• **What to do**: Considering only lines that hold the word "label", report how many there are in the listing below, as a single number.
[[ Record set open ]]
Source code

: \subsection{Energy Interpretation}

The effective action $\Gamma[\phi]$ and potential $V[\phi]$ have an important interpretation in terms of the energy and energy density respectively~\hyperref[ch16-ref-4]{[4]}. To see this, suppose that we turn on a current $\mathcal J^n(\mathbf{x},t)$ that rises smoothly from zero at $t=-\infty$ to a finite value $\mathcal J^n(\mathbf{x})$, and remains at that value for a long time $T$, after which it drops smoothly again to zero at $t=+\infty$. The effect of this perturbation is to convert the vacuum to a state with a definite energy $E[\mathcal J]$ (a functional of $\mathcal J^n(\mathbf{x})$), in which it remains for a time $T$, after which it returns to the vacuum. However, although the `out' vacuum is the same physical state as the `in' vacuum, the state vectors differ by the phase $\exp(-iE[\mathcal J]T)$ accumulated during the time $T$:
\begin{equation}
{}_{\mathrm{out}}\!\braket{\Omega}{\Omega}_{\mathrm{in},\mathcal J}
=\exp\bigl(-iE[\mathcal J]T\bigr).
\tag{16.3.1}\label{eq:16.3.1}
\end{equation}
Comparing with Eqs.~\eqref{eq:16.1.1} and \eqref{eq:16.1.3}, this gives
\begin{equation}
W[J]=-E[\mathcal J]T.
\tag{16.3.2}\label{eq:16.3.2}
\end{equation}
[[ Record set closed ]]
• **Result of the exercise**: 2